For there are certain mystical rules which hold the key to the secret
recesses of the whole law, and render visible the treasures of truth that
are to many invisible. And if this system of rules be received as I
communicate it, without jealousy, what is shut shall be laid open, and
what is obscure shall be elucidated, so that a man travelling through the
vast forest of prophecy shall, if he follow these rules as pathways of
light, be preserved from going astray." Now, if he had said, "There are
certain mystical rules which hold the key to some of the secrets of the
law," or even "which hold the key to the great secrets of the law," and
not what he does say, "the secret recesses of the whole law;" and if he
had not said "What is shut shall be laid open," but, "Many things that
are shut shall be laid open," he would have said what was true, and he
would not, by attributing more than is warranted by the facts to his very
elaborate and useful work, have led the reader into false expectations.
And I have thought it right to say thus much, in order both that the book
may be read by the studious (for it is of very great assistance in
understanding Scripture), and that no more may be expected from it than
it really contains. Certainly it must be read with caution, not only on
account of the errors into which the author falls as a man, but chiefly
on account of the heresies which he advances as a Donatist. And now I
shall briefly indicate what these seven rules teach or advise.

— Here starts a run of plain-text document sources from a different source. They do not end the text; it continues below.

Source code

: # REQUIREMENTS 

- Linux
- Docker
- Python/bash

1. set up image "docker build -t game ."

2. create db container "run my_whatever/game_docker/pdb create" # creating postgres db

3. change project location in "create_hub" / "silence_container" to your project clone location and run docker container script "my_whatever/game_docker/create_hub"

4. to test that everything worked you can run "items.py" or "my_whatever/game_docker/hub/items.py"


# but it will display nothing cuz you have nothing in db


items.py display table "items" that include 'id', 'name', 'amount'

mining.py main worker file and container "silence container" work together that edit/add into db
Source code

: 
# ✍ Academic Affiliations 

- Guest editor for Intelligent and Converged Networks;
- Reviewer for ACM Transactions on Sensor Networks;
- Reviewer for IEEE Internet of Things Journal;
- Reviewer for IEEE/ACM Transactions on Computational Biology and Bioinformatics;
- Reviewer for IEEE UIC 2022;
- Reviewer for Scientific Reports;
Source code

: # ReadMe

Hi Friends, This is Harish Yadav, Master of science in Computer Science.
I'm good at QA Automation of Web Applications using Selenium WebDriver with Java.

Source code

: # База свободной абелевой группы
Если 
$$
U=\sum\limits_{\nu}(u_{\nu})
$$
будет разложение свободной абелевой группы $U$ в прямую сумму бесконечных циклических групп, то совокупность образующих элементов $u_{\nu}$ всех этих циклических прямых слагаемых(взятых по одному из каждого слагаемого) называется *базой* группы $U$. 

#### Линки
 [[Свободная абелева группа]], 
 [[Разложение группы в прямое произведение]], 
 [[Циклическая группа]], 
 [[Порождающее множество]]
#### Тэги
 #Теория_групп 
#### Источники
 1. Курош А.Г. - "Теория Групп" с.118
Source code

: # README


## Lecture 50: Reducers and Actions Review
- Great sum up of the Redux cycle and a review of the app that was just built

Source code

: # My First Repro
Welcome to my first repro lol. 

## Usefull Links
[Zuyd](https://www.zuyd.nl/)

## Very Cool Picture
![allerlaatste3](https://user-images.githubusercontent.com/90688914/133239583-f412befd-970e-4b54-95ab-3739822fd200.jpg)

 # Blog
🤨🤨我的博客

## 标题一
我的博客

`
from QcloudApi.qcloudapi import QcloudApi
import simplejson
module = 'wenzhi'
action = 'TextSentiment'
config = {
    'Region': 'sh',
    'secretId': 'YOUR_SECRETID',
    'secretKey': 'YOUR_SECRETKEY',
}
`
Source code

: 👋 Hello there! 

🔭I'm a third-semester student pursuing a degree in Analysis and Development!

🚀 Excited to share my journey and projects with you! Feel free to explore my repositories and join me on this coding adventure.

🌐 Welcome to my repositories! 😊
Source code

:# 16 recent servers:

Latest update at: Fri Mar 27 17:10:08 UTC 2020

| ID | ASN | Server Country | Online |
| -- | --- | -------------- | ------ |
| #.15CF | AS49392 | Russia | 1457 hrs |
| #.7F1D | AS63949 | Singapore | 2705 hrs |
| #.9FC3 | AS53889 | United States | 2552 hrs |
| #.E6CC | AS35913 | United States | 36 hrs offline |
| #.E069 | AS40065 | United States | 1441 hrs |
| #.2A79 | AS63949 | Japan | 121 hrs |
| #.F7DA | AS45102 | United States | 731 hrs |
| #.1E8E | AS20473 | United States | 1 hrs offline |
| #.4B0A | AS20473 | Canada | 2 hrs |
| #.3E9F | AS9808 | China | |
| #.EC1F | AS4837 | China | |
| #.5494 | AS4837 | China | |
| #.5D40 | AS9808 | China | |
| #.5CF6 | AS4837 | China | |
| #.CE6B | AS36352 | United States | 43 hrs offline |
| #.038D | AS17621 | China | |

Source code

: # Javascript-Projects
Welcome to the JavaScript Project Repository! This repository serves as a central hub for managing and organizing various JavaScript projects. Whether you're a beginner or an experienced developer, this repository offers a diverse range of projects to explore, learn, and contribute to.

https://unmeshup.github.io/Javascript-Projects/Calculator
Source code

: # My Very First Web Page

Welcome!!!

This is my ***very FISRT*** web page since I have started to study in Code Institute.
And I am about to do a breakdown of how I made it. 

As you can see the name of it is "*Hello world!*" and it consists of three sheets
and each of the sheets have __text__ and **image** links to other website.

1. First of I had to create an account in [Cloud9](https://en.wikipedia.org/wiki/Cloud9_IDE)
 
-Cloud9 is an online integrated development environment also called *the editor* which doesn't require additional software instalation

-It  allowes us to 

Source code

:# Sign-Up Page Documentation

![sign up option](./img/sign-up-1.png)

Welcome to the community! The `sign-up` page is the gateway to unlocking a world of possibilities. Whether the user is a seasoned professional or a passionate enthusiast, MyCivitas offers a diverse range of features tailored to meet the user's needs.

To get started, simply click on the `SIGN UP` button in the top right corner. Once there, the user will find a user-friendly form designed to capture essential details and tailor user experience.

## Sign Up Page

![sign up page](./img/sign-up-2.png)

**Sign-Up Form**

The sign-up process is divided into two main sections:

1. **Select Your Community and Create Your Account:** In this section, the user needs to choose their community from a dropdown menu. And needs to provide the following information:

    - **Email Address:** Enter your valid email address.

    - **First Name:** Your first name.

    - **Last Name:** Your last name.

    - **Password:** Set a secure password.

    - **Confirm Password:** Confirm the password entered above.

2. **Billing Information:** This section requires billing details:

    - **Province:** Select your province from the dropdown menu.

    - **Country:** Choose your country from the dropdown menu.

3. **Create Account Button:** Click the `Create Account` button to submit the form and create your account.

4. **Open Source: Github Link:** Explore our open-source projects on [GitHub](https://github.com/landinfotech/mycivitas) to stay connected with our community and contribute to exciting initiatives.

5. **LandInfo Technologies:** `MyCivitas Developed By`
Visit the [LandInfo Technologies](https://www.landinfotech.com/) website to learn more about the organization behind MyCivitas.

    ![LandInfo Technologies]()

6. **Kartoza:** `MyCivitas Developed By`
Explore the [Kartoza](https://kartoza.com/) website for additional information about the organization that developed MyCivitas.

Chap. 3i.--The first rule of Tichonius

  44. The first is about the Lord and His body, and it is this, that,
knowing as we do that the head and the body--that is, Christ and His
Church--are sometimes indicated to us under one person (for it is not in
vain that it is said to believers, "Ye then are Abraham's seed," when
there is but one seed of Abraham, and that is Christ), we need not be in
a difficulty when a transition is made from the head to the body or from
the body to the head, and yet no change made in the person spoken of. For
a single person is represented as saying, "He has decked me as a
bridegroom with ornaments, and adorned me as a bride with jewels;" and
yet it is, of course, a matter for interpretation which of these two
refers to the head and which to the body, that is, which to Christ and
which to the Church.

Chap. 32.--The second rule of Tichonius

  45. The second rule is about the twofold division of the body of the
Lord; but this indeed is not a suitable name, for that is really no part
of the body of Christ which will not be with Him in eternity. We ought,
therefore, to say that the rule is about the true and the mixed body of

the Lord, or the true and the counterfeit, or some such name; because,
not to speak of eternity, hypocrites cannot even now be said to be in
Him, although they seem to be in His Church. And hence this rule might be
designated thus: Concerning the mixed Church. Now this rule requires the
reader to be on his guard when Scripture, although it has now come to
address or speak of a different set of persons, seems to be addressing or
speaking of the same persons as before, just as if both sets constituted
one body in consequence of their being for the time united in a common
participation of the sacraments. An example of this is that passage in
the Song of Solomon, "I am black, but comely, as the tents of Cedar, as
the curtains of Solomon." For it is not said, I *was* black as the tents
of Cedar, but am *now* comely as the curtains of Solomon. The Church
declares itself to be at present both; and this because the good fish and
the bad are for the time mixed up in the one net. For the tents of Cedar
pertain to Ishmael, who "shall not be heir with the son of the free
woman." And in the same way, when God says of the good part of the
Church, "I will bring the blind by a way that they knew not; I will lead
them in paths that they have not known; I will make darkness light before
them, and crooked things straight: these things will I do unto them, and
not forsake them;" He immediately adds in regard to the other part, the
bad that is mixed with the good, "They shall be turned back." Now these
words refer to a set of persons altogether different from the former; but
as the two sets are for the present united in one body, He speaks as if
there were no change in the subject of the sentence. They will not,
however, always he in one body; for one of them is that wicked servant of
whom we are told in the gospel, whose lord, when he comes, "shall cut him
asunder and appoint him his portion with the hypocrites."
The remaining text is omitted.